-- Opening Marker --

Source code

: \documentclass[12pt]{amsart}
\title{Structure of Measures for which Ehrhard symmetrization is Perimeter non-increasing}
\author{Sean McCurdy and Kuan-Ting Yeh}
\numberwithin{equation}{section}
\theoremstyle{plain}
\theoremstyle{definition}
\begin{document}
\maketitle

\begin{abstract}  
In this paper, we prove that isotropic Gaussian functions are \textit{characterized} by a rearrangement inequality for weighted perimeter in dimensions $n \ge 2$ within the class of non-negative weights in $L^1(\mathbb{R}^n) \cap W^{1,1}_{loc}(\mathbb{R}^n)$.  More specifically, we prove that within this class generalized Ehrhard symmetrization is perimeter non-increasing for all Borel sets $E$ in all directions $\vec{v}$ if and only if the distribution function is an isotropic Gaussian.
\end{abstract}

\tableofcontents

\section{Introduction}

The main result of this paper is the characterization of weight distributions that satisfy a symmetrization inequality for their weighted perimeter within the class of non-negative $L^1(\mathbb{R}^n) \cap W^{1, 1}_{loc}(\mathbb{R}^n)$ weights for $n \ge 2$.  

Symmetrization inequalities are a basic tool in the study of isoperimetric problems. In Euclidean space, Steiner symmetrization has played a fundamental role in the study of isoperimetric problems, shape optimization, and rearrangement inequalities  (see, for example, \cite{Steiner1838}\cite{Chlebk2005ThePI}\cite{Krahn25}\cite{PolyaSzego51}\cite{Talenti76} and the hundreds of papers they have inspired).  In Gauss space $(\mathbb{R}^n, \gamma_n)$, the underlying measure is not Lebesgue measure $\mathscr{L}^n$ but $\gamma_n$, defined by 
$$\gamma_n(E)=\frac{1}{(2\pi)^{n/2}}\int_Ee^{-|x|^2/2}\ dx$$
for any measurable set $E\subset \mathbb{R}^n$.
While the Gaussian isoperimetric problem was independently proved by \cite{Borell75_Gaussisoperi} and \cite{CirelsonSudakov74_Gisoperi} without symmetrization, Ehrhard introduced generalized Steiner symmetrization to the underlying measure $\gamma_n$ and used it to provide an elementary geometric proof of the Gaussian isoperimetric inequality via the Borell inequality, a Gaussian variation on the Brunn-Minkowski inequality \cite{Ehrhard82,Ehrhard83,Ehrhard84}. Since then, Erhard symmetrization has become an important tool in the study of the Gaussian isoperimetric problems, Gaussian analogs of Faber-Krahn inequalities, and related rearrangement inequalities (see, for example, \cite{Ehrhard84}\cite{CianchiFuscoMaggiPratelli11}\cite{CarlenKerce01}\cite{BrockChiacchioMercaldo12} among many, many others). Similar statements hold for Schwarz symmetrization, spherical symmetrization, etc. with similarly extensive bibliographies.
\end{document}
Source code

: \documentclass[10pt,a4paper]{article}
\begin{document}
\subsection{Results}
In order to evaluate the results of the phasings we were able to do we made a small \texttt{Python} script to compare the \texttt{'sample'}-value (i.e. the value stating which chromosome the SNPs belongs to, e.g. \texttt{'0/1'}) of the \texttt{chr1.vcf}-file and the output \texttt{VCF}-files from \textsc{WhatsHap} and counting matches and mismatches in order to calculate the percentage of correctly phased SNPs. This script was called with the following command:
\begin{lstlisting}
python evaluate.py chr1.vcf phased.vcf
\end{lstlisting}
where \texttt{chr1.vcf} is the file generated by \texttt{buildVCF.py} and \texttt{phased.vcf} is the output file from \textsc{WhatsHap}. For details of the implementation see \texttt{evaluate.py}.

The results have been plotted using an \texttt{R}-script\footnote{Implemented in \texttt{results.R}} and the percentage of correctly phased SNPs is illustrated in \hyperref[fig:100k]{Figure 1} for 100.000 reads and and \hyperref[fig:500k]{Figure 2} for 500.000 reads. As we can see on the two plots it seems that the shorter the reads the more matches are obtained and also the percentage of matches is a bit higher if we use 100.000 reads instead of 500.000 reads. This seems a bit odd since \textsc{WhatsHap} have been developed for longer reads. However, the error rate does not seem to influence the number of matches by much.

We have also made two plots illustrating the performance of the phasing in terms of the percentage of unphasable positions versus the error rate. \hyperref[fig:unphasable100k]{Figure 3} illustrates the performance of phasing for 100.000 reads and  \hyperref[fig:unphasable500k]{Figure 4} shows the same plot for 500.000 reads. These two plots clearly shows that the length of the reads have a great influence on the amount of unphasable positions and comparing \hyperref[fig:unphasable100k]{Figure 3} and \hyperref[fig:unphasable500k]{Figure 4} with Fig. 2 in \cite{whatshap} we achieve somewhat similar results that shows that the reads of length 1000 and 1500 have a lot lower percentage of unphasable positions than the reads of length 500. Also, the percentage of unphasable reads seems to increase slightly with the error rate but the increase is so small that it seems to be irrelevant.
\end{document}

-- Closing Marker --

:: WHAT IS NEEDED ::
Your answer should be a single number: the count of lines in the entries that contain "SNPs".

:: PROBLEM SOLUTION ::
2